The romantic imagination, the imagination that is not drawn back to any ethical centre and so is free to wander wild in its own empire of chimeras, has indeed a place in life. To understand what this place is one needs to emphasize the distinction between art that has high seriousness and art that is merely recreative. The serious moments of life are moments of tension, of concentration on either the natural or the human law. But Apollo cannot always be bending the bow. Man needs at times to relax, and one way of relaxing is to take refuge for a time in some land of chimeras, to follow the Arcadian gleam. He may then come back to the real world, the world of active effort, solaced and refreshed. But it is only with reference to some ethical centre that we may determine what art is soundly recreative, in what forms of adventure the imagination may innocently indulge. The romanticist should recollect that among other forms of adventure is what Ben Jonson terms “a bold adventure for hell”; and that a not uncommon nostalgia is what the French call la nostalgie de la boue– man’s nostalgia for his native mud. Because we are justified at times, as Lamb urges, in wandering imaginatively beyond “the diocese of strict conscience,” it does not follow that we may, like him, treat Restoration Comedy as a sort of fairyland; for Restoration Comedy is a world not of pure but of impure imagination.

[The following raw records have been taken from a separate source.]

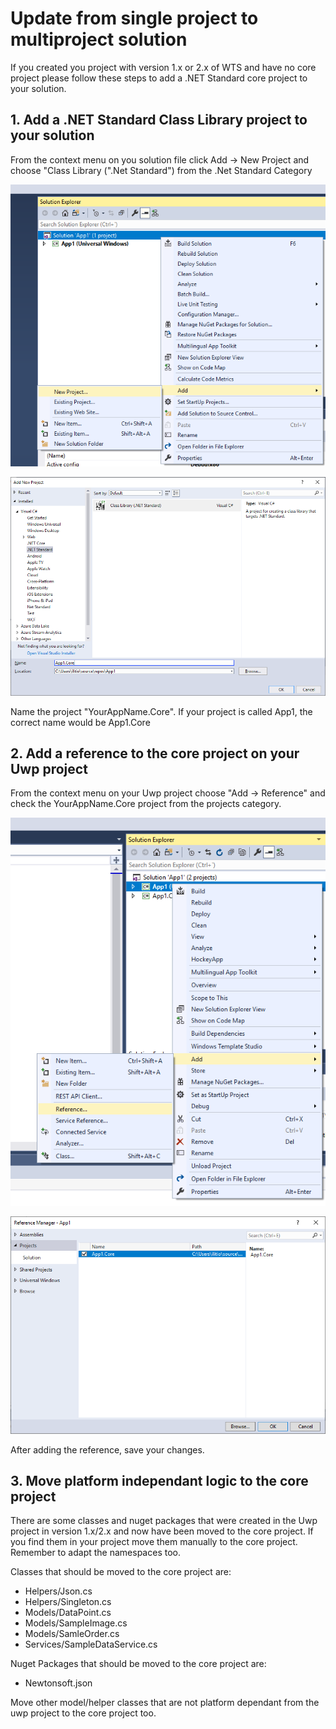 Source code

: # Update from single project to multiproject solution
If you created you project with version 1.x or 2.x of WTS and have no core project please follow these steps to add a .NET Standard core project to your solution.

## 1. Add a .NET Standard Class Library project to your solution
From the context menu on you solution file click Add -> New Project and choose "Class Library (".Net Standard") from the .Net Standard Category

![](resources/multi-project/add-new-project-1.png)

![](resources/multi-project/add-new-project-2.png)

Name the project "YourAppName.Core". If your project is called App1, the correct name would be App1.Core

## 2. Add a reference to the core project on your Uwp project

From the context menu on your Uwp project choose "Add -> Reference" and check the YourAppName.Core project from the projects category.

![](resources/multi-project/add-reference-1.png)

![](resources/multi-project/add-reference-2.png)

After adding the reference, save your changes.

## 3. Move platform independant logic to the core project

There are some classes and nuget packages that were created in the Uwp project in version 1.x/2.x and now have been moved to the core project. If you find them in your project move them manually to the core project. Remember to adapt the namespaces too.

Classes that should be moved to the core project are:
- Helpers/Json.cs
- Helpers/Singleton.cs
- Models/DataPoint.cs
- Models/SampleImage.cs
- Models/SamleOrder.cs
- Services/SampleDataService.cs

Nuget Packages that should be moved to the core project are:
- Newtonsoft.json

Move other model/helper classes that are not platform dependant from the uwp project to the core project too.

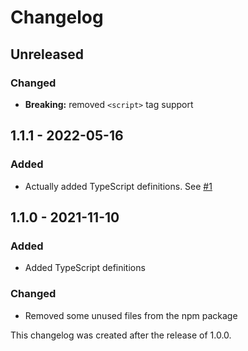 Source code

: # Changelog

## Unreleased

### Changed

- **Breaking:** removed `<script>` tag support

## 1.1.1 - 2022-05-16

### Added

- Actually added TypeScript definitions. See [#1](https://github.com/EvanHahn/arraywrap.js/pull/1)

## 1.1.0 - 2021-11-10

### Added

- Added TypeScript definitions

### Changed

- Removed some unused files from the npm package

This changelog was created after the release of 1.0.0.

Lamb’s paradox, however, is harmless compared with what we have just been seeing in Chateaubriand. With a dalliant imagination that entitles him at best to play a recreative rôle, he sets up as a religious teacher. Michelet again has been described as an “entertainer who believes himself a prophet,” and this description fits many other Rousseauists. The æsthete who assumes an apocalyptic pose is an especially flagrant instance of the huddling together of incompatible desires. He wishes to sport with Amaryllis in the shade and at the same time enjoy the honors that belong only to the man who scorns delights and lives laborious days. For the exercise of the ethical imagination, it is hardly necessary to say, involves effort. Perhaps no one has ever surpassed Rousseau himself in the art of which I have already spoken, – that of giving to moral indolence a semblance of profound philosophy.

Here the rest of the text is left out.